LANSING — On Thursday, Governor Whitmer signed the bipartisan “Return to Learn” bills she and legislative leaders agreed upon on last Friday.
The package of bills has new, more flexible instructional requirements for school districts for the 2020-2021 school year. It also provides significant financial security to districts by primarily using last year’s pupil count to determine this year’s funding levels.
“Over the past week, we have taken crucial steps to help Michigan schools and families navigate the new school year,” Whitmer said in a statement. “Alongside this bipartisan agreement, I announced nearly $65 million in federal funding to help give students, parents, educators and support staff the resources they need to provide the best and most safe education possible.
She added that though the bills were great steps, Republicans in the U.S. Congress have to step up to provide real financial aid to families and students across the country.
What the new legislation means for school districts
Essentially, the bills provide districts flexibility around the number of school days, instructional hours, student count and attendance. It includes a new COVID-19 learning plan, which will provide those districts with the maximum flexibility to adapt their programs to properly and safely respond to the pandemic.

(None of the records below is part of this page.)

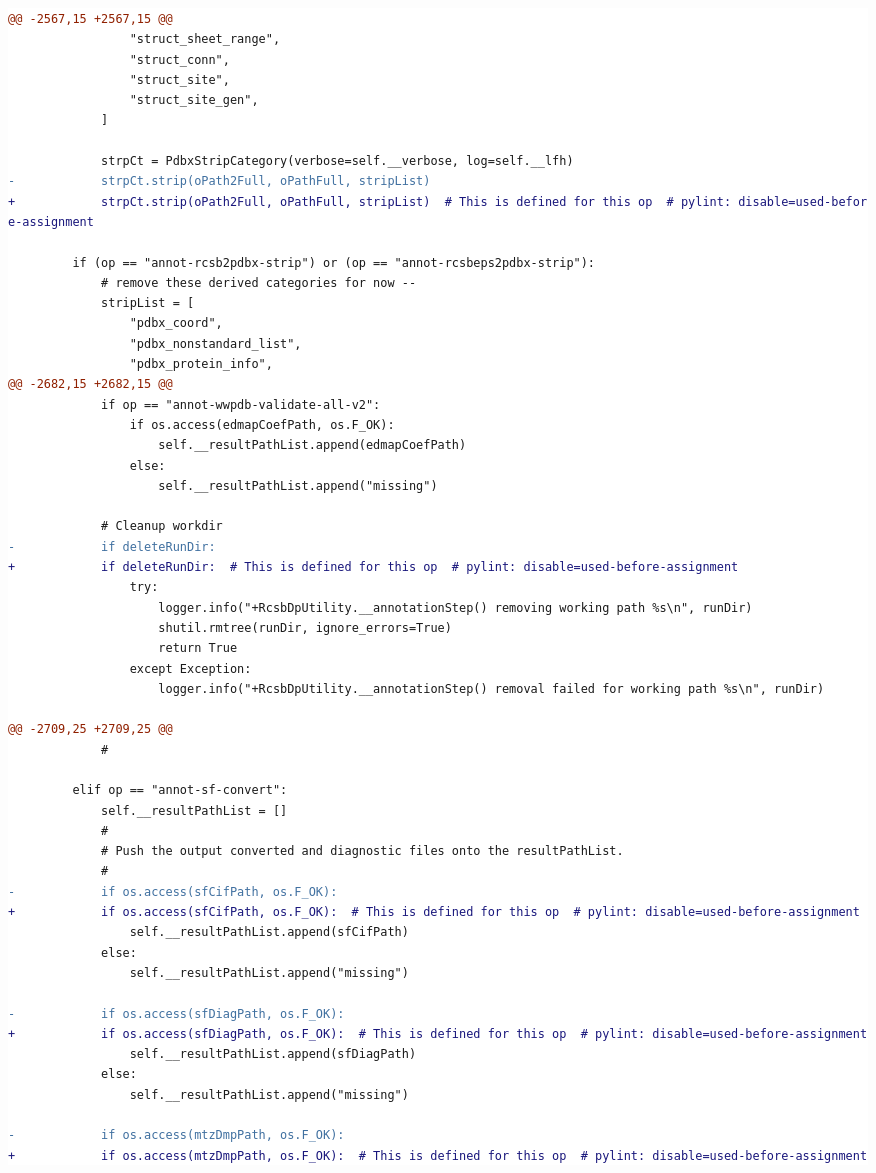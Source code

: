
 ```diff
@@ -2567,15 +2567,15 @@
                 "struct_sheet_range",
                 "struct_conn",
                 "struct_site",
                 "struct_site_gen",
             ]
 
             strpCt = PdbxStripCategory(verbose=self.__verbose, log=self.__lfh)
-            strpCt.strip(oPath2Full, oPathFull, stripList)
+            strpCt.strip(oPath2Full, oPathFull, stripList)  # This is defined for this op  # pylint: disable=used-before-assignment
 
         if (op == "annot-rcsb2pdbx-strip") or (op == "annot-rcsbeps2pdbx-strip"):
             # remove these derived categories for now --
             stripList = [
                 "pdbx_coord",
                 "pdbx_nonstandard_list",
                 "pdbx_protein_info",
@@ -2682,15 +2682,15 @@
             if op == "annot-wwpdb-validate-all-v2":
                 if os.access(edmapCoefPath, os.F_OK):
                     self.__resultPathList.append(edmapCoefPath)
                 else:
                     self.__resultPathList.append("missing")
 
             # Cleanup workdir
-            if deleteRunDir:
+            if deleteRunDir:  # This is defined for this op  # pylint: disable=used-before-assignment
                 try:
                     logger.info("+RcsbDpUtility.__annotationStep() removing working path %s\n", runDir)
                     shutil.rmtree(runDir, ignore_errors=True)
                     return True
                 except Exception:
                     logger.info("+RcsbDpUtility.__annotationStep() removal failed for working path %s\n", runDir)
 
@@ -2709,25 +2709,25 @@
             #
 
         elif op == "annot-sf-convert":
             self.__resultPathList = []
             #
             # Push the output converted and diagnostic files onto the resultPathList.
             #
-            if os.access(sfCifPath, os.F_OK):
+            if os.access(sfCifPath, os.F_OK):  # This is defined for this op  # pylint: disable=used-before-assignment
                 self.__resultPathList.append(sfCifPath)
             else:
                 self.__resultPathList.append("missing")
 
-            if os.access(sfDiagPath, os.F_OK):
+            if os.access(sfDiagPath, os.F_OK):  # This is defined for this op  # pylint: disable=used-before-assignment
                 self.__resultPathList.append(sfDiagPath)
             else:
                 self.__resultPathList.append("missing")
 
-            if os.access(mtzDmpPath, os.F_OK):
+            if os.access(mtzDmpPath, os.F_OK):  # This is defined for this op  # pylint: disable=used-before-assignment
```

Districts will have to submit to the state their own particular plans, educational goals and a description of how instruction will be delivered. Under each plan, schools are required to describe how instruction will be delivered, giving school districts the ability to provide instruction in-person at school or a different location, online, digitally or any other remote means of learning.
Districts are also required to describe how instruction for core academic areas provided under the learning plan will expose each student to standards comparable to in-person instruction and a description of how student progress will be graded or reported.
School districts also have to describe how they will ensure students with disabilities will be provided with equitable access to instruction accommodation as well as describe how students will be provided with equitable access to technology and the Internet if instruction is virtual.
The legislation requires consistent two-way interactions between students and teachers. As districts develop their plans they are required to work with their local health departments and employees to develop district-wide guidelines and key metrics from local data. COVID-19 learning plans must be submitted to its ISD or authorizing body by October 1.